PROBLEM TO SOLVE:
Please copy each line of the listing below in which the word "Krotine" appears.
[[ AVAILABLE DATA open ]]
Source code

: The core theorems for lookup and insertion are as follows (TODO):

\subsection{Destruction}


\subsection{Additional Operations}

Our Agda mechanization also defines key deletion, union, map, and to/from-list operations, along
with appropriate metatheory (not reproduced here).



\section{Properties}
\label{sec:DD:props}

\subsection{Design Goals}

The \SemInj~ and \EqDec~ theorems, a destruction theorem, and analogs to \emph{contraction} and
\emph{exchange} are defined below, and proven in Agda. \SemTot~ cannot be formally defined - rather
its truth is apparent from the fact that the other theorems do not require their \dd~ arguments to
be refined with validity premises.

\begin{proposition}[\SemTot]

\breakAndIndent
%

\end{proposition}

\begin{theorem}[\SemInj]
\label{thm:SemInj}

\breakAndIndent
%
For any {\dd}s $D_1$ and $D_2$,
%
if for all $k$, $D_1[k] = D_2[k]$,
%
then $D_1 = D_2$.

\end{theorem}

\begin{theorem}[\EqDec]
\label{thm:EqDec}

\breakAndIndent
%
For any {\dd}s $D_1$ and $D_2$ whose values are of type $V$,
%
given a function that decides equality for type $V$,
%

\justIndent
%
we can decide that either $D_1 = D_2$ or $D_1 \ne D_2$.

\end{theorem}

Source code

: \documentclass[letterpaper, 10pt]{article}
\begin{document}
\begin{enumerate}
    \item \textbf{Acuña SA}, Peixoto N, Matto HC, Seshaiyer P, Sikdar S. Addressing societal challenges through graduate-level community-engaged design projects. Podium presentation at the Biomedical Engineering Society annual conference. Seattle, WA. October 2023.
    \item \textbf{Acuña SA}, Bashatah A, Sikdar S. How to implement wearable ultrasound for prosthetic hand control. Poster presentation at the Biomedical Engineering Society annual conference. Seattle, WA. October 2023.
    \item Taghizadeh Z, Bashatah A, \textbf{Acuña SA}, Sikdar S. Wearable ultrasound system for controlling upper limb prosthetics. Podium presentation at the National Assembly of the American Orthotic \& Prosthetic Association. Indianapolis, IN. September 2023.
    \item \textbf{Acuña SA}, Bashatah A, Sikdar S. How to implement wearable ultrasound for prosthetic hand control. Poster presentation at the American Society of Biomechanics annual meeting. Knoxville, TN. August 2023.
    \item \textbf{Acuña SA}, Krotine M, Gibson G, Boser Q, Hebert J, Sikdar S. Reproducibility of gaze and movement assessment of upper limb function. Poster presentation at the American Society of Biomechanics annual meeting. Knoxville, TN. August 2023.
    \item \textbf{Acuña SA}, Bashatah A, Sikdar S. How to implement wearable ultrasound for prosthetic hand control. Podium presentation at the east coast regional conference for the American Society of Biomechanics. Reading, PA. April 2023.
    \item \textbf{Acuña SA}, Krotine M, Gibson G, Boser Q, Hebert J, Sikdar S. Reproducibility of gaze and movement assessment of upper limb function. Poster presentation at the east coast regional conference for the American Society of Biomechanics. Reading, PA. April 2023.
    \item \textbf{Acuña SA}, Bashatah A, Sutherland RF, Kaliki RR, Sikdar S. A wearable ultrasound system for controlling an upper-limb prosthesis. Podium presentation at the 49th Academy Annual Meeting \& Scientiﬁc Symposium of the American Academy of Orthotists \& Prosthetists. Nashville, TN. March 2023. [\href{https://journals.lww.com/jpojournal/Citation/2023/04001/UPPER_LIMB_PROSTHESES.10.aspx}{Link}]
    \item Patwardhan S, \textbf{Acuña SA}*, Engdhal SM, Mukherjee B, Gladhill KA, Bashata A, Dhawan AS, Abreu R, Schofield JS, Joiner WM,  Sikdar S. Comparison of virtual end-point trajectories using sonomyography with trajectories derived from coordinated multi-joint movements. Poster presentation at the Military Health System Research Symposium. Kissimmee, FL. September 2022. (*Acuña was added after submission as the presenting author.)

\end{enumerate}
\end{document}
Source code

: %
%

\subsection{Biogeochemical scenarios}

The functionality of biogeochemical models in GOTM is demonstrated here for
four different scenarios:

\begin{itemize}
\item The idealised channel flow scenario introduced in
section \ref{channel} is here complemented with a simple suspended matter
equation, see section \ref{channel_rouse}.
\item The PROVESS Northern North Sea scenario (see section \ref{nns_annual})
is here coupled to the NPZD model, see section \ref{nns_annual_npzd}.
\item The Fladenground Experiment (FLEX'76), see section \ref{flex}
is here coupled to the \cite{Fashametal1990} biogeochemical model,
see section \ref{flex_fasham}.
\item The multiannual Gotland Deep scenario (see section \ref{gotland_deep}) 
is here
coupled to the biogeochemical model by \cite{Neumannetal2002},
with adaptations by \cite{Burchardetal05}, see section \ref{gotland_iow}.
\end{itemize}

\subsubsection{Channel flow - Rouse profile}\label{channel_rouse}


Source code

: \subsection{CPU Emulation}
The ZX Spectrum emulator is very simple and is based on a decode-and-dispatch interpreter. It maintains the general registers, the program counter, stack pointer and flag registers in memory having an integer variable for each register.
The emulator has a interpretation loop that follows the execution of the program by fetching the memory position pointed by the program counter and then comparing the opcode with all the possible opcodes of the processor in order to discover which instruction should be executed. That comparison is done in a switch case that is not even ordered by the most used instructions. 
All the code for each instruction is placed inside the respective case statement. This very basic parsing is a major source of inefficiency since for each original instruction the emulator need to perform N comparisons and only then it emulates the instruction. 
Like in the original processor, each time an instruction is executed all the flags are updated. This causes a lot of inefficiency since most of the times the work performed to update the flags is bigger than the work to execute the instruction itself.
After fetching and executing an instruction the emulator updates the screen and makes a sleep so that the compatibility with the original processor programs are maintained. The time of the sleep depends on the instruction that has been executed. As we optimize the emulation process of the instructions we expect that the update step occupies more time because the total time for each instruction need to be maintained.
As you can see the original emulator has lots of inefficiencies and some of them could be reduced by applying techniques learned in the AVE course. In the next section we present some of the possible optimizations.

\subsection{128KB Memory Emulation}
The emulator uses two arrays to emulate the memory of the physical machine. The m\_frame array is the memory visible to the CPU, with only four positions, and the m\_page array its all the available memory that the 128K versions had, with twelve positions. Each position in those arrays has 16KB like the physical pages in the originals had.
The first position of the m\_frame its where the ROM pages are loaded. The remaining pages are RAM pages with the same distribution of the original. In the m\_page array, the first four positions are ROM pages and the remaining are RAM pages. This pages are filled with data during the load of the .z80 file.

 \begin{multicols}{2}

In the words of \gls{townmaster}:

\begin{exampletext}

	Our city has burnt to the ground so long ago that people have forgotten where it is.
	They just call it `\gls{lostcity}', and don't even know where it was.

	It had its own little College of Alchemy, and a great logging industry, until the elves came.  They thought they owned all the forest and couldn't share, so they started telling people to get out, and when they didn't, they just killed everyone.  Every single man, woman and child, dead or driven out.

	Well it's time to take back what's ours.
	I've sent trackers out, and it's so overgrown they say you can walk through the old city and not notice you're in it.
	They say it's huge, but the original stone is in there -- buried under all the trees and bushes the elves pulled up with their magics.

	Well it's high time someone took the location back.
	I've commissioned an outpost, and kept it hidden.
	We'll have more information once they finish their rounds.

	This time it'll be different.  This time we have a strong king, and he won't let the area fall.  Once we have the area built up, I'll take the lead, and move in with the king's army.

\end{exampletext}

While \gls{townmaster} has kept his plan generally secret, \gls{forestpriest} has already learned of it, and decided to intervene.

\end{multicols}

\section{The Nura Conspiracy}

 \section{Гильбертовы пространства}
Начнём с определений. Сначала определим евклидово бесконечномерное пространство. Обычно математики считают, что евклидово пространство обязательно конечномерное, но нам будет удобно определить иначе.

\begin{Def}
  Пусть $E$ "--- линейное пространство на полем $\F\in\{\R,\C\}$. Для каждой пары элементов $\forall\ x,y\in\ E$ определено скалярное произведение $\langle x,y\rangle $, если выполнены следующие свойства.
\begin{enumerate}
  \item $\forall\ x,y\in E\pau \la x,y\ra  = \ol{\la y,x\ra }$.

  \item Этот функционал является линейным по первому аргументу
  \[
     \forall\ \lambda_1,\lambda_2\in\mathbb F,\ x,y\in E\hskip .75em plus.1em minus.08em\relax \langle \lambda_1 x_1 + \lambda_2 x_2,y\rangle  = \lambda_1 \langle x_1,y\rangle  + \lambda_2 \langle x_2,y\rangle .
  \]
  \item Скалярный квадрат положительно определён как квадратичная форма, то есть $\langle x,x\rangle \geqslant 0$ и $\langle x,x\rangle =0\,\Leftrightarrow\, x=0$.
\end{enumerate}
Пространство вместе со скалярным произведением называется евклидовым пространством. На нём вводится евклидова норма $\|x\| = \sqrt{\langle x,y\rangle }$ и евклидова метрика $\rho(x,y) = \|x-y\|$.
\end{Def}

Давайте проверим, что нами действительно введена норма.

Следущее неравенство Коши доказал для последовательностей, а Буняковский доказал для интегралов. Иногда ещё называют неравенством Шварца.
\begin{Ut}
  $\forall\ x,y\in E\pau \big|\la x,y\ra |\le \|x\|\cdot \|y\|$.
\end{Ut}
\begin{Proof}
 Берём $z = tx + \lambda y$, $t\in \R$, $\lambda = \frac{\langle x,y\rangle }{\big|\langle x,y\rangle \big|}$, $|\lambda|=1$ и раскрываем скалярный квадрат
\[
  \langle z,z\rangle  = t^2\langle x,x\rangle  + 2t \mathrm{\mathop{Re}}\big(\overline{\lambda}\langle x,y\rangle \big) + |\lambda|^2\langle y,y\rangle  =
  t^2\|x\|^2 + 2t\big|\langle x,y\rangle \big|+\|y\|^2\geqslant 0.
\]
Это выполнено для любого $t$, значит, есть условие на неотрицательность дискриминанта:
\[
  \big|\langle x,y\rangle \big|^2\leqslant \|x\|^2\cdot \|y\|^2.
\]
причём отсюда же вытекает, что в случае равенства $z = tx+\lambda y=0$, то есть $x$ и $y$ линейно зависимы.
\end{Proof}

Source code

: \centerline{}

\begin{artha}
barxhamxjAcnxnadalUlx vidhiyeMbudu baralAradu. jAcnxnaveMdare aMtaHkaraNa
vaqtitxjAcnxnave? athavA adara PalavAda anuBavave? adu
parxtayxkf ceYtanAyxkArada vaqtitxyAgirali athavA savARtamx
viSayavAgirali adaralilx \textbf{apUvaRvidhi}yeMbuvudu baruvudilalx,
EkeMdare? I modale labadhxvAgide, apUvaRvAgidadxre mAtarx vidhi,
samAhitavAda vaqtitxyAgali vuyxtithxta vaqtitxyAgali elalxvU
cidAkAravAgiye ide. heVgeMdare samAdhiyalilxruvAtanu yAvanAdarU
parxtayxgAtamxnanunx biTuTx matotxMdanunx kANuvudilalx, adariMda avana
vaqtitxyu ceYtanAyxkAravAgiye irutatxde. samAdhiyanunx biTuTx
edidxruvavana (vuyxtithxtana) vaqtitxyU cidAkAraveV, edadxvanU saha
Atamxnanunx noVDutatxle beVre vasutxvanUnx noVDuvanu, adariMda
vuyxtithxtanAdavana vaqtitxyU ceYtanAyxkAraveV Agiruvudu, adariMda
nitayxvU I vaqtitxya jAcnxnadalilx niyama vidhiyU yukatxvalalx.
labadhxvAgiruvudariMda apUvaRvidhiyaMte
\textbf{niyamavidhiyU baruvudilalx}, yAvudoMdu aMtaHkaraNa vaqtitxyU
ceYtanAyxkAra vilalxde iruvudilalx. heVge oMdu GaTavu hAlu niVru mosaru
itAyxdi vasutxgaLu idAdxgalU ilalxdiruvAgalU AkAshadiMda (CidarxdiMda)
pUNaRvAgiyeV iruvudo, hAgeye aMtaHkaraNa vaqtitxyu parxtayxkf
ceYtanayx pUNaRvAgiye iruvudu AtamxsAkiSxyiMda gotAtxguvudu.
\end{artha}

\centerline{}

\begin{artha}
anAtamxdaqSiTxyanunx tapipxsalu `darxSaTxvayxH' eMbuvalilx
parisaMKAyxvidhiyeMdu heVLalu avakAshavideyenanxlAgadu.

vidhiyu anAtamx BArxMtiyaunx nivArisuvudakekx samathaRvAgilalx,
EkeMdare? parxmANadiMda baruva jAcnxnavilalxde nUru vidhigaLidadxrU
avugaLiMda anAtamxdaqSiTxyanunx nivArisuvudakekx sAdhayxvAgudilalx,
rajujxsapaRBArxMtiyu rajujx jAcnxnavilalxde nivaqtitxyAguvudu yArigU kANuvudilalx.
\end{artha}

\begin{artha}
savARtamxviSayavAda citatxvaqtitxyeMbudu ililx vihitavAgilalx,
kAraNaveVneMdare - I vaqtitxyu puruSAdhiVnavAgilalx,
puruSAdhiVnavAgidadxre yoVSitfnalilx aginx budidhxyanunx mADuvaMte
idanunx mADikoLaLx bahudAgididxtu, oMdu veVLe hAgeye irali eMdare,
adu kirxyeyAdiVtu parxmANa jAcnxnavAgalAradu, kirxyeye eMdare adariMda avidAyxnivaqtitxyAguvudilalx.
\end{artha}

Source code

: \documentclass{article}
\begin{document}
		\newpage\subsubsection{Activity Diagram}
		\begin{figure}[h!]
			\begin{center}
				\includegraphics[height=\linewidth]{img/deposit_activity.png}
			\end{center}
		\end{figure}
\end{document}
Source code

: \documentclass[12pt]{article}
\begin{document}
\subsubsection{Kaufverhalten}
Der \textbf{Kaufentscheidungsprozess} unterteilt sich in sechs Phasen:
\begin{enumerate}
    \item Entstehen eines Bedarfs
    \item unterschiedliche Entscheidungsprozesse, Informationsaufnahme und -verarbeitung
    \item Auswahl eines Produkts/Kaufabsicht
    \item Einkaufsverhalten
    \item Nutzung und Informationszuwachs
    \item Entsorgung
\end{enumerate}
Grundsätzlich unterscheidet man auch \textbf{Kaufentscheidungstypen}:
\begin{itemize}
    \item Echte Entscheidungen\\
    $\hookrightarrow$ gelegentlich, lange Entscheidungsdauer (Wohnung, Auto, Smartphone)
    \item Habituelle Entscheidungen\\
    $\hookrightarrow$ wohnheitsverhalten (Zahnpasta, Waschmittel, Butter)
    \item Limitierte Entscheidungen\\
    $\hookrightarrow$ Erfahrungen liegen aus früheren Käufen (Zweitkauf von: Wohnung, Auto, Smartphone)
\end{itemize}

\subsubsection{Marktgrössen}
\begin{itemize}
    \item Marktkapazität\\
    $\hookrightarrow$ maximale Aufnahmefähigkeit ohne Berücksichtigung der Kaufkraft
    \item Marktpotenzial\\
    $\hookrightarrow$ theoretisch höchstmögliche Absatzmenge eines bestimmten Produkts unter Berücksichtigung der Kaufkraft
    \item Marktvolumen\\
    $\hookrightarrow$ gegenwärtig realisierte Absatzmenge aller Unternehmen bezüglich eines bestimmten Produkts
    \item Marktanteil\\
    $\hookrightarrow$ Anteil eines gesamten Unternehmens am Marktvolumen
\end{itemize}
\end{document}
[[ AVAILABLE DATA closed ]]
WRITTEN RESPONSE:
    \item \textbf{Acuña SA}, Krotine M, Gibson G, Boser Q, Hebert J, Sikdar S. Reproducibility of gaze and movement assessment of upper limb function. Poster presentation at the American Society of Biomechanics annual meeting. Knoxville, TN. August 2023.
    \item \textbf{Acuña SA}, Krotine M, Gibson G, Boser Q, Hebert J, Sikdar S. Reproducibility of gaze and movement assessment of upper limb function. Poster presentation at the east coast regional conference for the American Society of Biomechanics. Reading, PA. April 2023.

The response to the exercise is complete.